Well I hate to break it to them but it was an Englishman who actually helped the Swedes become a little more ‘kaxig’. I was heading a small and good team that was responsible for developing the positioning back in 2005, so it’s rather interesting that it’s taken the Norwegians seven years to actually get worked up about it.
This time the Norwegians have accused the Swedes of being too ‘kaxig’ a Swedish word that means arrogant. Exciting stuff.
Apparently this all came to a head a week or so ago down at MIPIM, the very large real estate conference held every year in Cannes in the south of France, where the Norwegians registered their un-happiness about it. Most real estate events tend to be accompanied by vast quantities of free food and drink, so I can imagine that after a few glasses of chilled bubbly and heated discussions, a food fight broke out and the herring started to fly. Now that would be one smelly food fight.

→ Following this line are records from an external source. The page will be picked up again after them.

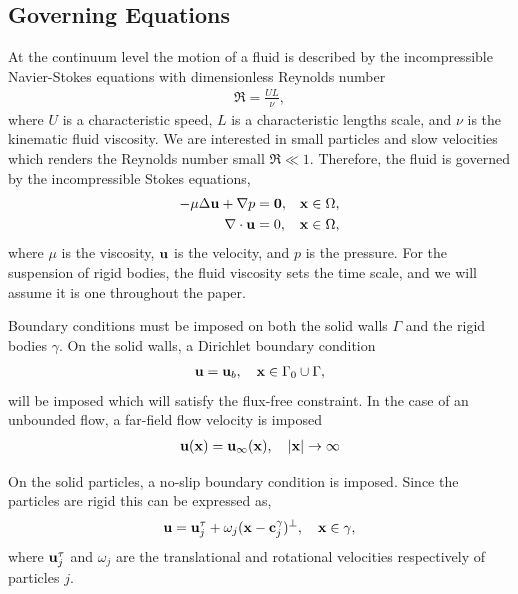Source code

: \documentclass[preprint, 10pt]{elsarticle}
\begin{document}
\subsection{Governing Equations}\label{sec:governing}
At the continuum level the motion of a fluid is described by the
incompressible Navier-Stokes equations with dimensionless Reynolds
number
\begin{align*}
  \Re = \frac{UL}{\nu},
\end{align*}
where $U$ is a characteristic speed, $L$ is a characteristic lengths
scale, and $\nu$ is the kinematic fluid viscosity.  We are interested in
small particles and slow velocities which renders the Reynolds number
small $\Re \ll 1$.  Therefore, the fluid is governed by the
incompressible Stokes equations,
\begin{equation}
  \label{eq:stokes}
  \begin{aligned}
  -\mu\Delta \mathbf{u} + \nabla p &= \mathbf{0},
    &&{\mathbf{x}} \in \Omega, \\	  
  \nabla\cdot\mathbf{u} &= 0, && {\mathbf{x}} \in \Omega,
  \end{aligned}
\end{equation}
where $\mu$ is the viscosity, ${\mathbf{u}}$ is the velocity, and $p$ is the
pressure. For the suspension of rigid bodies, the fluid viscosity sets
the time scale, and we will assume it is one throughout the paper.

Boundary conditions must be imposed on both the solid walls $\Gamma$ and
the rigid bodies $\gamma$.  On the solid walls, a Dirichlet boundary
condition
\begin{align}
  \label{eq:boundary_condition}
  {\mathbf{u}} = {\mathbf{u}}_b, \quad {\mathbf{x}} \in \Gamma_0\cup\Gamma,
\end{align}
will be imposed which will satisfy the flux-free constraint.  In the
case of an unbounded flow, a far-field flow velocity is imposed
\begin{align*}
  {\mathbf{u}}({\mathbf{x}}) = {\mathbf{u}}_\infty({\mathbf{x}}), \quad |{\mathbf{x}}| \rightarrow \infty
\end{align*}

On the solid particles, a no-slip boundary condition is imposed. Since
the particles are rigid this can be expressed as,
\begin{align}
  \label{eq:particles_noslip}
  {\mathbf{u}} = {\mathbf{u}}^\tau_j + \omega_j({\mathbf{x}}-{\mathbf{c}}^\gamma_j)^\perp, \quad {\mathbf{x}} \in \gamma,
\end{align}
where ${\mathbf{u}}^\tau_j$ and $\omega_j$ are the translational and rotational velocities respectively of particles $j$.
\end{document}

About the place brand development work
When we originally developed The Capital of Scandinavia work, the Danes were not exactly over the moon about it either. I had a Danish radio show ring me up and they wanted a comment. They asked me if we shouldn’t have asked permission first of Copenhagen before launching the campaign. I replied that that would be rather similar to Pepsi calling up Coke to ask permission to run an advertising campaign. Probably wouldn’t happen would it. However, I was told sometime later by a good friend, who happens to be a Dane, that the Danish unhappiness with The Capital of Scandinavia positioning had more to do with the fact that the Danes hadn’t thought of it first. But the truth is, even if they had, they couldn’t have used it even if they had wanted to.
Copenhagen, fine city though it is (and the Danes do make the best bread on earth), would just not cut it as the true Scandinavian capital. Nor would Oslo which, despite being a place I really love visiting, feels more like a large friendly town than a major city. However, when in Oslo recently I did manage to buy the most expensive round of drinks I’d ever bought. The cost was more like the deposit on a small apartment.
Stockholm is the natural centre point of Scandinavia. It’s the most dynamic business region, culturally the most vibrant and geographically at the very heart of Scandinavia. Now here I have to apologise to the Finns – sorry Finland – but most of the rest of the world includes you in Scandinavia even if technically it should be defined as the Nordic region. Check any large international tourism website and it normally includes Finland in Scandinavia.
Why the claim is fair
Simply put Stockholm has taken a positioning that it can rightly own. This isn’t to be confused with developing a simple slogan or tagline. A good tagline is just the creative execution that gets the core idea across based on a strong and viable positioning. BMW has claimed to be The Ultimate Driving Machine for over 35 years (being consistent and persistent in branding counts). It’s not just a slogan. It’s the creative expression of their focus on a single aspect, even a single word, when it comes to the BMW brand. Driving. If you want a real drivers car, that’s what Beemers are all about. It’s a positioning that’s helped build one of the most powerful car brands in the world.
Now we all know Scandinavia is not a country – so Stockholm as The Capital of Scandinavia is a hypothetical situation in reality. However Stockholm is the most important place for business and tourism in Scandinavia – full stop. It’s a strong and clear positioning statement.
Part of the function of a good positioning is to stake out a territory that you can rightly claim as your own. To do that you need to make a clear statement. Producing wishy washy bland generalisations just isn’t going to cut it. In doing this you will also probably tread on the toes of a few competitors and get them excited. Are Copenhagen and Oslo competitors? Of course they are in many respects when it comes to tourism and inward investment. However they are also close and important partners in the Scandinavian region as well and by working together they can help grow and advance the entire region.
As for being kaxig, or arrogant, that is something I wouldn’t advocate. However being confident is right and Swedes can sometimes be a bit too modest for their own good, so I’m proud of the fact that an Englishman has helped them stand out a little more.